If you are doing the above the first time, you will have to login to GitHub using the displayed code and also name the tunnel.

  • Give the tunnel the name of the container so that you can easily identify it later.
  • You can open new tmux panes within the same tmux session and run multiple different containers at the same time.

Steps on local machine (for example, your lab desktop computer)

  • On VScode, open a remote window
  • Search for the command Remote-Tunnels: Connect to Tunnel:. Alternately, click on the bottom left-hand corner with >< symbol for Open Remote Window
  • You might have to login to your GitHub account at this point.
  • Select the active tunnel that you started on rhino.
  • You can now open any folder on the remote machine and create a Jupyter notebook.
  • You should be able to pick the Python interpreter at /opt/conda/bin/python or the Jupyter R kernel at /opt/conda/envs/R/lib/R/bin/R to run your Python or R notebook.

How to use Singularity containers in Snakemake workflows on the Fred Hutch cluster

We often use our lab's standard Docker containers for running specific Snakemake rules on the Fred Hutch cluster. If you use a specification of the form singularity: "docker://ghcr.io/rasilab/r:1.0.0" within a Snakemake rule, then this Docker container will be pulled to your local directory, converted to a Singularity container, and stored at .snakemake/singularity in your current working directory. However, it takes a long time to download and convert each Docker container and each container also uses up several GB of space. To avoid this, Rasi has stored a copy of all commonly used Singularity containers in our lab at /fh/working/subramaniam_a/singularity. You can symbolically link this folder to your workflow by executing the following from the folder that contains your Snakemake file:

mkdir .snakemake
cd .snakemake
ln -s /fh/working/subramaniam_a/singularity .
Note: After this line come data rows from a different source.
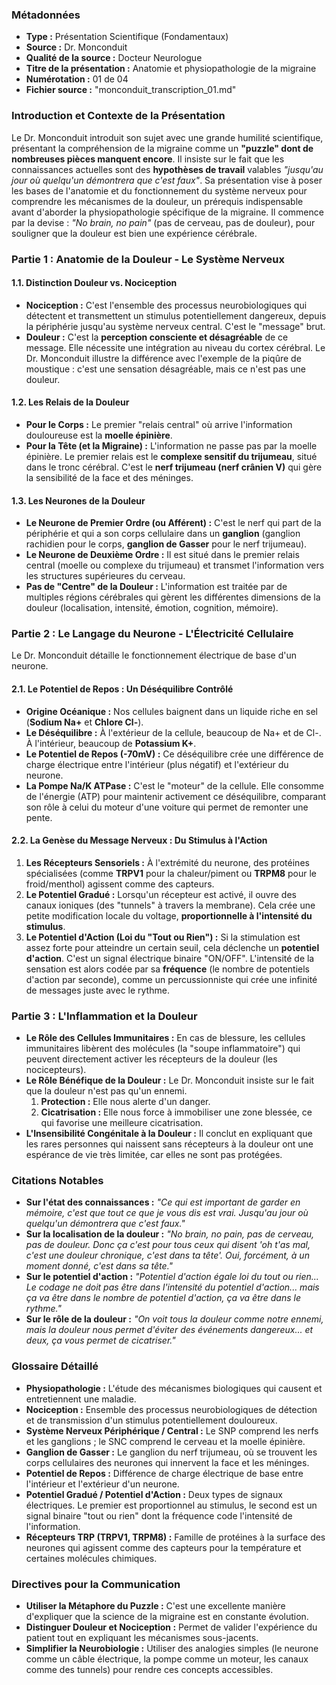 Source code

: ### **Métadonnées**

- **Type :** Présentation Scientifique (Fondamentaux)
- **Source :** Dr. Monconduit
- **Qualité de la source :** Docteur Neurologue
- **Titre de la présentation :** Anatomie et physiopathologie de la migraine
- **Numérotation :** 01 de 04
- **Fichier source :** "monconduit_transcription_01.md"

### **Introduction et Contexte de la Présentation**

Le Dr. Monconduit introduit son sujet avec une grande humilité scientifique, présentant la compréhension de la migraine comme un **"puzzle" dont de nombreuses pièces manquent encore**. Il insiste sur le fait que les connaissances actuelles sont des **hypothèses de travail** valables _"jusqu'au jour où quelqu'un démontrera que c'est faux"_. Sa présentation vise à poser les bases de l'anatomie et du fonctionnement du système nerveux pour comprendre les mécanismes de la douleur, un prérequis indispensable avant d'aborder la physiopathologie spécifique de la migraine. Il commence par la devise : _"No brain, no pain"_ (pas de cerveau, pas de douleur), pour souligner que la douleur est bien une expérience cérébrale.

### **Partie 1 : Anatomie de la Douleur - Le Système Nerveux**

#### **1.1. Distinction Douleur vs. Nociception**

- **Nociception :** C'est l'ensemble des processus neurobiologiques qui détectent et transmettent un stimulus potentiellement dangereux, depuis la périphérie jusqu'au système nerveux central. C'est le "message" brut.
- **Douleur :** C'est la **perception consciente et désagréable** de ce message. Elle nécessite une intégration au niveau du cortex cérébral. Le Dr. Monconduit illustre la différence avec l'exemple de la piqûre de moustique : c'est une sensation désagréable, mais ce n'est pas une douleur.

#### **1.2. Les Relais de la Douleur**

- **Pour le Corps :** Le premier "relais central" où arrive l'information douloureuse est la **moelle épinière**.
- **Pour la Tête (et la Migraine) :** L'information ne passe pas par la moelle épinière. Le premier relais est le **complexe sensitif du trijumeau**, situé dans le tronc cérébral. C'est le **nerf trijumeau (nerf crânien V)** qui gère la sensibilité de la face et des méninges.

#### **1.3. Les Neurones de la Douleur**

- **Le Neurone de Premier Ordre (ou Afférent) :** C'est le nerf qui part de la périphérie et qui a son corps cellulaire dans un **ganglion** (ganglion rachidien pour le corps, **ganglion de Gasser** pour le nerf trijumeau).
- **Le Neurone de Deuxième Ordre :** Il est situé dans le premier relais central (moelle ou complexe du trijumeau) et transmet l'information vers les structures supérieures du cerveau.
- **Pas de "Centre" de la Douleur :** L'information est traitée par de multiples régions cérébrales qui gèrent les différentes dimensions de la douleur (localisation, intensité, émotion, cognition, mémoire).

### **Partie 2 : Le Langage du Neurone - L'Électricité Cellulaire**

Le Dr. Monconduit détaille le fonctionnement électrique de base d'un neurone.

#### **2.1. Le Potentiel de Repos : Un Déséquilibre Contrôlé**

- **Origine Océanique :** Nos cellules baignent dans un liquide riche en sel (**Sodium Na+** et **Chlore Cl-**).
- **Le Déséquilibre :** À l'extérieur de la cellule, beaucoup de Na+ et de Cl-. À l'intérieur, beaucoup de **Potassium K+**.
- **Le Potentiel de Repos (-70mV) :** Ce déséquilibre crée une différence de charge électrique entre l'intérieur (plus négatif) et l'extérieur du neurone.
- **La Pompe Na/K ATPase :** C'est le "moteur" de la cellule. Elle consomme de l'énergie (ATP) pour maintenir activement ce déséquilibre, comparant son rôle à celui du moteur d'une voiture qui permet de remonter une pente.

#### **2.2. La Genèse du Message Nerveux : Du Stimulus à l'Action**

1. **Les Récepteurs Sensoriels :** À l'extrémité du neurone, des protéines spécialisées (comme **TRPV1** pour la chaleur/piment ou **TRPM8** pour le froid/menthol) agissent comme des capteurs.
2. **Le Potentiel Gradué :** Lorsqu'un récepteur est activé, il ouvre des canaux ioniques (des "tunnels" à travers la membrane). Cela crée une petite modification locale du voltage, **proportionnelle à l'intensité du stimulus**.
3. **Le Potentiel d'Action (Loi du "Tout ou Rien") :** Si la stimulation est assez forte pour atteindre un certain seuil, cela déclenche un **potentiel d'action**. C'est un signal électrique binaire "ON/OFF". L'intensité de la sensation est alors codée par sa **fréquence** (le nombre de potentiels d'action par seconde), comme un percussionniste qui crée une infinité de messages juste avec le rythme.

### **Partie 3 : L'Inflammation et la Douleur**

- **Le Rôle des Cellules Immunitaires :** En cas de blessure, les cellules immunitaires libèrent des molécules (la "soupe inflammatoire") qui peuvent directement activer les récepteurs de la douleur (les nocicepteurs).
- **Le Rôle Bénéfique de la Douleur :** Le Dr. Monconduit insiste sur le fait que la douleur n'est pas qu'un ennemi.
    1. **Protection :** Elle nous alerte d'un danger.
    2. **Cicatrisation :** Elle nous force à immobiliser une zone blessée, ce qui favorise une meilleure cicatrisation.
- **L'Insensibilité Congénitale à la Douleur :** Il conclut en expliquant que les rares personnes qui naissent sans récepteurs à la douleur ont une espérance de vie très limitée, car elles ne sont pas protégées.

### **Citations Notables**

- **Sur l'état des connaissances :** _"Ce qui est important de garder en mémoire, c'est que tout ce que je vous dis est vrai. Jusqu'au jour où quelqu'un démontrera que c'est faux."_
- **Sur la localisation de la douleur :** _"No brain, no pain, pas de cerveau, pas de douleur. Donc ça c'est pour tous ceux qui disent 'oh t'as mal, c'est une douleur chronique, c'est dans ta tête'. Oui, forcément, à un moment donné, c'est dans sa tête."_
- **Sur le potentiel d'action :** _"Potentiel d'action égale loi du tout ou rien... Le codage ne doit pas être dans l'intensité du potentiel d'action... mais ça va être dans le nombre de potentiel d'action, ça va être dans le rythme."_
- **Sur le rôle de la douleur :** _"On voit tous la douleur comme notre ennemi, mais la douleur nous permet d'éviter des événements dangereux... et deux, ça vous permet de cicatriser."_

### **Glossaire Détaillé**

- **Physiopathologie :** L'étude des mécanismes biologiques qui causent et entretiennent une maladie.
- **Nociception :** Ensemble des processus neurobiologiques de détection et de transmission d'un stimulus potentiellement douloureux.
- **Système Nerveux Périphérique / Central :** Le SNP comprend les nerfs et les ganglions ; le SNC comprend le cerveau et la moelle épinière.
- **Ganglion de Gasser :** Le ganglion du nerf trijumeau, où se trouvent les corps cellulaires des neurones qui innervent la face et les méninges.
- **Potentiel de Repos :** Différence de charge électrique de base entre l'intérieur et l'extérieur d'un neurone.
- **Potentiel Gradué / Potentiel d'Action :** Deux types de signaux électriques. Le premier est proportionnel au stimulus, le second est un signal binaire "tout ou rien" dont la fréquence code l'intensité de l'information.
- **Récepteurs TRP (TRPV1, TRPM8) :** Famille de protéines à la surface des neurones qui agissent comme des capteurs pour la température et certaines molécules chimiques.

### **Directives pour la Communication**

- **Utiliser la Métaphore du Puzzle :** C'est une excellente manière d'expliquer que la science de la migraine est en constante évolution.
- **Distinguer Douleur et Nociception :** Permet de valider l'expérience du patient tout en expliquant les mécanismes sous-jacents.
- **Simplifier la Neurobiologie :** Utiliser des analogies simples (le neurone comme un câble électrique, la pompe comme un moteur, les canaux comme des tunnels) pour rendre ces concepts accessibles.
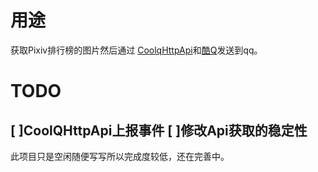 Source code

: # 用途
获取Pixiv排行榜的图片然后通过
[CoolqHttpApi](https://github.com/richardchien/coolq-http-api)和[酷Q](https://cqp.cc/)发送到qq。

# TODO
[ ]CoolQHttpApi上报事件
[ ]修改Api获取的稳定性
--------
此项目只是空闲随便写写所以完成度较低，还在完善中。



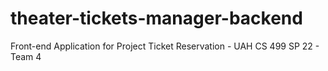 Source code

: # theater-tickets-manager-backend
Front-end Application for Project Ticket Reservation - UAH CS 499 SP 22 - Team 4
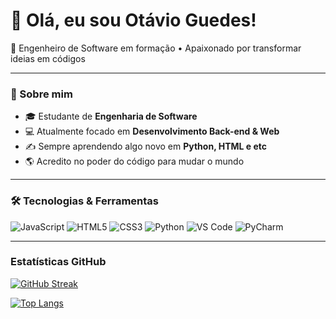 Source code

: # 👋 Olá, eu sou Otávio Guedes!

🚀 Engenheiro de Software em formação • Apaixonado por transformar ideias em códigos


---

### 🧠 Sobre mim

- 🎓 Estudante de **Engenharia de Software**
- 💻 Atualmente focado em **Desenvolvimento Back-end & Web**
- ✍️  Sempre aprendendo algo novo em **Python, HTML e etc**
- 🌎 Acredito no poder do código para mudar o mundo

---

### 🛠️ Tecnologias & Ferramentas

![JavaScript](https://img.shields.io/badge/-JavaScript-F7DF1E?logo=javascript&logoColor=000)
![HTML5](https://img.shields.io/badge/-HTML5-E34F26?logo=html5&logoColor=fff)
![CSS3](https://img.shields.io/badge/-CSS3-1572B6?logo=css3&logoColor=fff)
![Python](https://img.shields.io/badge/-Python-3776AB?logo=python&logoColor=fff)
![VS Code](https://img.shields.io/badge/-VS%20Code-007ACC?logo=visual-studio-code&logoColor=fff)
![PyCharm](https://img.shields.io/badge/-PyCharm-000000?logo=pycharm&logoColor=green)

---

### Estatísticas GitHub
[![GitHub Streak](https://streak-stats.demolab.com?user=PandaLoko27&theme=merko&locale=pt_BR&date_format=j%2Fn%5B%2FY%5D&card_width=500)](https://git.io/streak-stats)

[![Top Langs](https://github-readme-stats.vercel.app/api/top-langs/?username=PandaLoko27&layout=donut&bg_color=000000&hide_border=true)](https://github.com/anuraghazra/github-readme-stats)

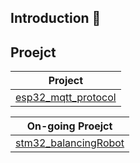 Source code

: ## Introduction 👋

## Proejct

|Project|
|------|
|[esp32_mqtt_protocol](https://github.com/JwAhn0830/esp32_mqttProtocol)|

|On-going Proejct|
|-----|
|[stm32_balancingRobot](https://github.com/JwAhn0830/stm32_balancingRobot)|
<!--
**JwAhn0830/JwAhn0830** is a ✨ _special_ ✨ repository because its `README.md` (this file) appears on your GitHub profile.

Here are some ideas to get you started:

- 🔭 I’m currently working on ...
- 🌱 I’m currently learning ...
- 👯 I’m looking to collaborate on ...
- 🤔 I’m looking for help with ...
- 💬 Ask me about ...
- 📫 How to reach me: ...
- 😄 Pronouns: ...
- ⚡ Fun fact: ...
-->
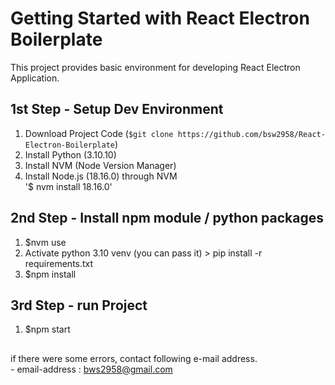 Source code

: # Getting Started with React Electron Boilerplate

This project provides basic environment for developing React Electron Application.

## 1st Step - Setup Dev Environment
1. Download Project Code (`$git clone https://github.com/bsw2958/React-Electron-Boilerplate`)
2. Install Python (3.10.10)
3. Install NVM (Node Version Manager)
4. Install Node.js (18.16.0) through NVM  
    '$ nvm install 18.16.0'

## 2nd Step - Install npm module / python packages
1. $nvm use
2. Activate python 3.10 venv (you can pass it) > pip install -r requirements.txt
3. $npm install

## 3rd Step - run Project
1. $npm start

##
if there were some errors, contact following e-mail address.  
    - email-address : bws2958@gmail.com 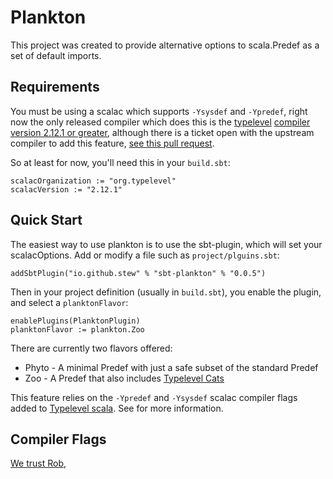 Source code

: Plankton
========

This project was created to provide alternative options to
scala.Predef as a set of default imports.



Requirements
------------

You must be using a scalac which supports `-Ysysdef` and `-Ypredef`,
right now the only released compiler which does this is
the
[typelevel](http://typelevel.org) [compiler version 2.12.1 or greater](http://typelevel.org/scala/),
although there is a ticket open with the upstream compiler to add this
feature, 
[see this pull request](https://github.com/scala/scala/pull/5350).

So at least for now, you'll need this in your `build.sbt`:

	scalacOrganization := "org.typelevel"
	scalacVersion := "2.12.1"


Quick Start
-----------

The easiest way to use plankton is to use the sbt-plugin, which will
set your scalacOptions. Add or modify a file such as `project/plguins.sbt`:

	addSbtPlugin("io.github.stew" % "sbt-plankton" % "0.0.5")

Then in your project definition (usually in `build.sbt`), you enable the
plugin, and select a `planktonFlavor`:

	enablePlugins(PlanktonPlugin)
	planktonFlavor := plankton.Zoo

There are currently two flavors offered:

- Phyto - A minimal Predef with just a safe subset of the standard Predef
- Zoo - A Predef that also includes [Typelevel Cats](https://github.com/typelevel/cats)

This feature relies on the `-Ypredef` and `-Ysysdef` scalac compiler
flags added to [Typelevel scala](http://typelevel.org/scala/). See
 for more
information.

Compiler Flags
--------------
[We trust Rob](https://tpolecat.github.io/2017/04/25/scalac-flags.html),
This will make all common singularity containers (files ending with .simg) immediately available to your Snakemake workflow. Note that Snakemake names the Singularity containers based on their SHA IDs. If you can get the SHA IDs for any container by using the hash_generatory.py script located in the above folder. For example:

python3 hash_generator.py docker://ghcr.io/rasilab/r_python:1.3.0

General organization for Docker and Singularity images in the lab

  • All Docker image should be built off a Dockerfile file that lives in its own public GitHub repository in the rasilab GitHub organization account.

  • All Docker images should be publicly available in our lab's GitHub container repository.

  • For routine analyses and writing, use our lab's default R, Python, and Latex images. These images contain commonly used libraries in our lab, as you can see in the Dockerfile of each image.

  • If you require additional R, Python, or Latex libraries not present in the above default images, build child images based off the above base images. For example, see the MaGeCK package built off our default Python package.

  • If you need standalone bioinformatic packages, derive them off the Miniconda3 4.12.0 base image. For example, see the Samtools package in our lab's package repository. You can also use these images as basis for other packages. For example, see the Bowtie2 package in our lab's package repository.

  • Note that Docker is not allowed on the Fred Hutch cluster. You can use Singularity images instead.

Steps to build and tag Docker images

To create or update a Dockerfile and the associated image, follow these steps:

  • Edit the Dockerfile in VScode to add or remove software. Always make modifications at the end of the Dockerfile so that only few intermediate images need to be re-created. This decreases the space and time requirements for building and pushing the image.

  • If you are creating a new GitHub repository for a new package, use a Dockerfile and README template from a previous package GitHub repository, for eg. MaGeCK. Make sure to set the repository name and description appropriately, and update its visibility to public.

  • Build the Docker image from the folder that contains the Dockerfile. Give a specific tag (see below for tag convention).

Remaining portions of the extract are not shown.